◆ Your goal: In the data below, which lines hold the word "return"? Copy them.

◆ Collected data:
========================
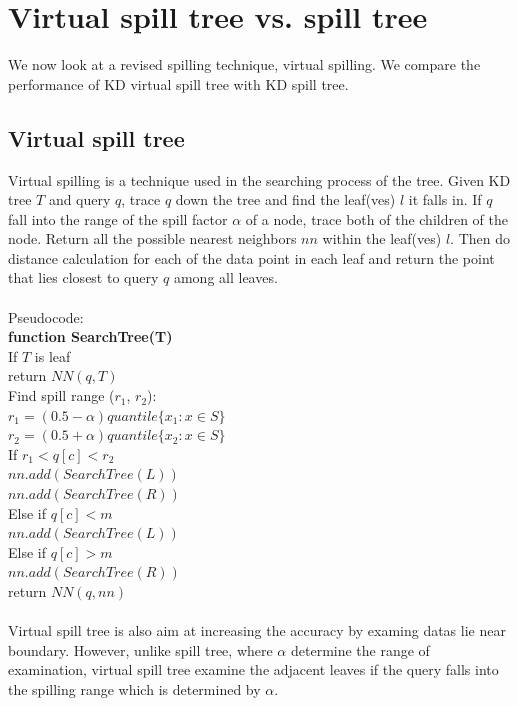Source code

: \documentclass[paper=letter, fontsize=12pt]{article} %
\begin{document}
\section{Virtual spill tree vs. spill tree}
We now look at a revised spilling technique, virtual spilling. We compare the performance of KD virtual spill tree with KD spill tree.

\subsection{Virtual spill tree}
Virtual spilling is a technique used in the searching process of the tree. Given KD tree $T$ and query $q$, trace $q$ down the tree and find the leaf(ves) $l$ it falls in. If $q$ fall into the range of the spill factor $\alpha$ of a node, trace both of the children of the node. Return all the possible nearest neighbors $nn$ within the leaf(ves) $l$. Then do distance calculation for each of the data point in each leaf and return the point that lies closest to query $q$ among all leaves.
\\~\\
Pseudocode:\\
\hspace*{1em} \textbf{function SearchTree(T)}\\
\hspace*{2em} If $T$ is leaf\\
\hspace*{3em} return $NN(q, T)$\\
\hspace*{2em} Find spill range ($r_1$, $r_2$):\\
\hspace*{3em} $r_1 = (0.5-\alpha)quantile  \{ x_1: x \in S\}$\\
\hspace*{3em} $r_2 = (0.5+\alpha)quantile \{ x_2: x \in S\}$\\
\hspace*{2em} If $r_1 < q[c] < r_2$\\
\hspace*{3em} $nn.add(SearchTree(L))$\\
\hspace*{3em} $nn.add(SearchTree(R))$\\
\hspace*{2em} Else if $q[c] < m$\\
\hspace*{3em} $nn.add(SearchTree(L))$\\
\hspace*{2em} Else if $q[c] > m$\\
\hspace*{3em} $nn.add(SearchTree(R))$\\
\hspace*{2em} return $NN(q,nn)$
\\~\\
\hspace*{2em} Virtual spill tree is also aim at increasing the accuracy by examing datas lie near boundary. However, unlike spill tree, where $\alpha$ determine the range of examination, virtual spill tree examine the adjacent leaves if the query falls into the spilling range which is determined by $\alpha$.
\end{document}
========================
◆ Result of the exercise:
Virtual spilling is a technique used in the searching process of the tree. Given KD tree $T$ and query $q$, trace $q$ down the tree and find the leaf(ves) $l$ it falls in. If $q$ fall into the range of the spill factor $\alpha$ of a node, trace both of the children of the node. Return all the possible nearest neighbors $nn$ within the leaf(ves) $l$. Then do distance calculation for each of the data point in each leaf and return the point that lies closest to query $q$ among all leaves.
\hspace*{3em} return $NN(q, T)$\\
\hspace*{2em} return $NN(q,nn)$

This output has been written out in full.